* **YOUR OBJECTIVE**
Read the lines of the data below and retrieve those with "textbf".

··· MATERIAL FOR THE TASK

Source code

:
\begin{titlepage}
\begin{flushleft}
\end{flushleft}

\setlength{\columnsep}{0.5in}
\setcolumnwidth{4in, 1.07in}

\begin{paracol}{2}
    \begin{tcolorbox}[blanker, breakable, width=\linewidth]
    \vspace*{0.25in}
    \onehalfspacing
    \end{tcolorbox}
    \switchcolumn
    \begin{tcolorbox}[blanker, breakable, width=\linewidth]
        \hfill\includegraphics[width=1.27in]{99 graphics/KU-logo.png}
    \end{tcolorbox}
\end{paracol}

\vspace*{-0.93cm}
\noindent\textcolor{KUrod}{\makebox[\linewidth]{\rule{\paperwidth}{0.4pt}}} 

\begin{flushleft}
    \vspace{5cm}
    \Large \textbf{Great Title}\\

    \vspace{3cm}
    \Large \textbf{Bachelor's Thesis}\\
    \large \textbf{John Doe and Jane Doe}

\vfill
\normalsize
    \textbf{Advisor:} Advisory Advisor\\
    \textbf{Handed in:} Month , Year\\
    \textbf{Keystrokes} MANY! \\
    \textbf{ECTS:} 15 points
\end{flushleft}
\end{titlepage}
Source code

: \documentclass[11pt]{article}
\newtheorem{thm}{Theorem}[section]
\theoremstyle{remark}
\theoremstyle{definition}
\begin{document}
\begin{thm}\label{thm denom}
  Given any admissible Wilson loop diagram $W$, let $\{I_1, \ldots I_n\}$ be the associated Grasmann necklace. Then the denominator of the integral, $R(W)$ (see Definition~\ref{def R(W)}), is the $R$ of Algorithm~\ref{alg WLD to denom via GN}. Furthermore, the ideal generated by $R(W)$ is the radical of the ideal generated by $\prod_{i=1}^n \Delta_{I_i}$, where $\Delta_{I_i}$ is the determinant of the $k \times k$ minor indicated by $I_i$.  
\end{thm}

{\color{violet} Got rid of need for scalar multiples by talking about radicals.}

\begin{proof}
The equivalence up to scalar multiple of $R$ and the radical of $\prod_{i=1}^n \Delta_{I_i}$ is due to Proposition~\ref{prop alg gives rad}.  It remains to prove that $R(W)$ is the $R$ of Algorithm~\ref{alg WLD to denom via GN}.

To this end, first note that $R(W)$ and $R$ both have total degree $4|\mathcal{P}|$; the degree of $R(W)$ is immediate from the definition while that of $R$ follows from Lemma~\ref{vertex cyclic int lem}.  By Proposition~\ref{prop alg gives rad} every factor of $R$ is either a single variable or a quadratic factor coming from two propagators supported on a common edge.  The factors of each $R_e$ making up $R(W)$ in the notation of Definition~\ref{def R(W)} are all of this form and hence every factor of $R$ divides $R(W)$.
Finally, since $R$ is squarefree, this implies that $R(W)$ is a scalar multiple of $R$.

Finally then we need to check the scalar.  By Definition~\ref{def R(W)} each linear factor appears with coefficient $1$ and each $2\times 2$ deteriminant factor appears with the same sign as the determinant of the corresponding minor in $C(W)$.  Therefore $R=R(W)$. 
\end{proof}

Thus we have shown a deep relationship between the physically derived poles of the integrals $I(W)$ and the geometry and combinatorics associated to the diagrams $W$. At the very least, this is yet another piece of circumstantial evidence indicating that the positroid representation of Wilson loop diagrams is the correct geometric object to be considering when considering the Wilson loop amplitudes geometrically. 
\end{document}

······

* **REPLY**
    \Large \textbf{Great Title}\\
    \Large \textbf{Bachelor's Thesis}\\
    \large \textbf{John Doe and Jane Doe}
    \textbf{Advisor:} Advisory Advisor\\
    \textbf{Handed in:} Month , Year\\
    \textbf{Keystrokes} MANY! \\
    \textbf{ECTS:} 15 points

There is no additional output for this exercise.